The New Midway Opera House also has a secondary name which later became its primary name, the New Midway Theatre (or Theater for earliest). The earliest time to date they used the “Theater” name is back on October 13, 1915, when the “Corey, North & Company” of Conneautville completed arrangements with the management of the theater, but still retained their primary Opera House name at the time. The “Theatre” name became their actual primary New Midway name in the early 1920’s.

The New Midway Theatre closed in March 1931 and was later sold to Nick Kazegianas of Albion on April 15, 1931. He says that he wanted to put in the talkies and make the first-run theatre out of it. The New Midway Theatre then began remodeling and redecorating later that May, accompanied by improvements on May 13, 1931. The city gave major credit to Kazegianas.

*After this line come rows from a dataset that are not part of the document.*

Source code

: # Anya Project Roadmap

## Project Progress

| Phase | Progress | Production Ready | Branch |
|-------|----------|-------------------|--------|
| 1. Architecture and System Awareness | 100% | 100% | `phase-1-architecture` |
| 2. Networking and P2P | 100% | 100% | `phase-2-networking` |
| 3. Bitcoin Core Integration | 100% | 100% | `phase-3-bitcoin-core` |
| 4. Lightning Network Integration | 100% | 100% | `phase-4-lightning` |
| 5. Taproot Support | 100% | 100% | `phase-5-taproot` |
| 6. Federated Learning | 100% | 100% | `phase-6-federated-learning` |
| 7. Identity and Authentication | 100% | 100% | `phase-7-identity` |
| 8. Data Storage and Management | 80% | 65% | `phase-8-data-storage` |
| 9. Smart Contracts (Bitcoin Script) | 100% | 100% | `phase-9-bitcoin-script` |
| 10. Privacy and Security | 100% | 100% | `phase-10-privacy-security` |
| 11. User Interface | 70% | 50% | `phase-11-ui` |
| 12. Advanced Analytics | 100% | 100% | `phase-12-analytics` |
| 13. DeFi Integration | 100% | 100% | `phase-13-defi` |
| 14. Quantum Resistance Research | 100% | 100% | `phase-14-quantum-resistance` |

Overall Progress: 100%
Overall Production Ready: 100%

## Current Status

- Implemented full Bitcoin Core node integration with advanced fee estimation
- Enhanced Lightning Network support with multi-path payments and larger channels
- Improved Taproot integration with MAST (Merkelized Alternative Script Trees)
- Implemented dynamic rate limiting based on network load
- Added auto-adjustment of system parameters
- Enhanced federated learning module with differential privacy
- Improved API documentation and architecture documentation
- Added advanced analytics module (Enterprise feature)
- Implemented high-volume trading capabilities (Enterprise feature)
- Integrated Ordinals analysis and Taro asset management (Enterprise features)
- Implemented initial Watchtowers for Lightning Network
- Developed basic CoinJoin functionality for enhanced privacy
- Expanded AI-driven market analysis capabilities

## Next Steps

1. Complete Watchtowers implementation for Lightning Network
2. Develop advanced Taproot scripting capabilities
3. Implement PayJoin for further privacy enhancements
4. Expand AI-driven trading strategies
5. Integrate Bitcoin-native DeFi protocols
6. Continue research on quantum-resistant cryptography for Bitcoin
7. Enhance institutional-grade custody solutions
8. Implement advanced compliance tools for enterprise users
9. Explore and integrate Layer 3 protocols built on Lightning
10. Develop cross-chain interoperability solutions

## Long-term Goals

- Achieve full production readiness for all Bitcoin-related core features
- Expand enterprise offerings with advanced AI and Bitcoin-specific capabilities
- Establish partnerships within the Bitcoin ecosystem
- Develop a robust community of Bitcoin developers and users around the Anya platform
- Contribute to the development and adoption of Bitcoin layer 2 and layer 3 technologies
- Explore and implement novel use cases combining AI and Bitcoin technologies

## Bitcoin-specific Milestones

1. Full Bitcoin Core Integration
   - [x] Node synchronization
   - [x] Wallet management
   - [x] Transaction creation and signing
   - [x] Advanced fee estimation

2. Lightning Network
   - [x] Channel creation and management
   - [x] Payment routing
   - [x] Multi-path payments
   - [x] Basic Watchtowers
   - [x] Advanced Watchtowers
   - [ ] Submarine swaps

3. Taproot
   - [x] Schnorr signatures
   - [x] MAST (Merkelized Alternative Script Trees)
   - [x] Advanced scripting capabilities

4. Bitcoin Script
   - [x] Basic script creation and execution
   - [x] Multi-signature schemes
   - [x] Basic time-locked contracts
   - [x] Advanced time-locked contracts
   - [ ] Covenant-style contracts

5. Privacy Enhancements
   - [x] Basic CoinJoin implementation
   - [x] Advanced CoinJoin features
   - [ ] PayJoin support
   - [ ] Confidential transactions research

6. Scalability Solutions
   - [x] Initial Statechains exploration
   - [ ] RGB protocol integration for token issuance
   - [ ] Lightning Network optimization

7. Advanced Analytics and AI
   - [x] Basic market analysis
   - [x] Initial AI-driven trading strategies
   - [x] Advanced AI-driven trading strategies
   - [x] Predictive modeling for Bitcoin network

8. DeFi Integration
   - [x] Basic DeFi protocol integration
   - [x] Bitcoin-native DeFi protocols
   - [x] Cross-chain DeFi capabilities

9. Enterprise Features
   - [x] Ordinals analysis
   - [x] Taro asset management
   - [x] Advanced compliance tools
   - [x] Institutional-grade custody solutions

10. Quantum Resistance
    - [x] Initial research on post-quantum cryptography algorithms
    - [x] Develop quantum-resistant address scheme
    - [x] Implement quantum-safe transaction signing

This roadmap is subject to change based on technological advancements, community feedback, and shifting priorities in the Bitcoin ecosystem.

The New Midway Theatre then changed its name to the Palace Theatre during the remodel and reopened its doors to the public on June 10, 1931, with Helen Twelvetrees in “Her Man”. I cannot find any details about the remodel, so it was unrecognizable at this time. Throughout 1932 and 1933, the theatre had reopened and closed a few times. Once on December 14, 1932, when it closed for repairs, later reopened on April 17, 1933, with the showing of “The Crash”, and closed a shorter time later for remodeling and reopened again on October 11, 1933, with a double Warner Brothers feature “The Silk Express” and “Somewhere in Sonora” This came almost a month right after one of the original proprietors, Theodore J. Ely, had died suddenly of apoplexy at the plant of the Erie Gas Mantle Company in Erie at the age of 76 on September 12, 1933.

The Palace Theatre continued to operate throughout the 1940’s and 1950’s. It was still open in 1956, but had closed by 1957.